### Assigned task
Without the images, repeat every line of the listing verbatim.
(Stored data Opens)
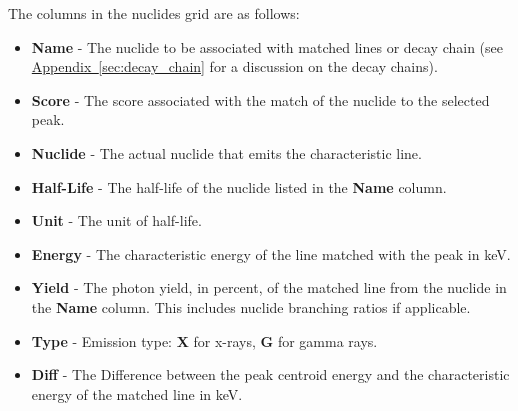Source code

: \documentclass[12pt,report,justified]{SANDreport}
\begin{document}
The columns in the nuclides grid are as follows:
\begin{itemize}
    \item \textbf{Name} - The nuclide to be associated with matched lines or decay chain (see \hyperref[sec:decay_chain]{Appendix~\ref{sec:decay_chain}} for a discussion on the decay chains).
    \item \textbf{Score} - The score associated with the match of the nuclide to the selected peak.
    \item \textbf{Nuclide} - The actual nuclide that emits the characteristic line.
    \item \textbf{Half-Life} - The half-life of the nuclide listed in the \textbf{Name} column.
    \item \textbf{Unit} - The unit of half-life.
    \item \textbf{Energy} - The characteristic energy of the line matched with the peak in keV.
    \item \textbf{Yield} - The photon yield, in percent, of the matched line from the nuclide in the \textbf{Name} column. This includes nuclide branching ratios if applicable.
    \item \textbf{Type} - Emission type: \textbf{X} for x-rays, \textbf{G} for gamma rays.
    \item \textbf{Diff} - The Difference between the peak centroid energy and the characteristic energy of the matched line in keV.
\end{itemize}
\end{document}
(Stored data Closes)
### Answer box
Source code

: \documentclass[12pt,report,justified]{SANDreport}
\begin{document}
The columns in the nuclides grid are as follows:
\begin{itemize}
    \item \textbf{Name} - The nuclide to be associated with matched lines or decay chain (see \hyperref[sec:decay_chain]{Appendix~\ref{sec:decay_chain}} for a discussion on the decay chains).
    \item \textbf{Score} - The score associated with the match of the nuclide to the selected peak.
    \item \textbf{Nuclide} - The actual nuclide that emits the characteristic line.
    \item \textbf{Half-Life} - The half-life of the nuclide listed in the \textbf{Name} column.
    \item \textbf{Unit} - The unit of half-life.
    \item \textbf{Energy} - The characteristic energy of the line matched with the peak in keV.
    \item \textbf{Yield} - The photon yield, in percent, of the matched line from the nuclide in the \textbf{Name} column. This includes nuclide branching ratios if applicable.
    \item \textbf{Type} - Emission type: \textbf{X} for x-rays, \textbf{G} for gamma rays.
    \item \textbf{Diff} - The Difference between the peak centroid energy and the characteristic energy of the matched line in keV.
\end{itemize}
\end{document}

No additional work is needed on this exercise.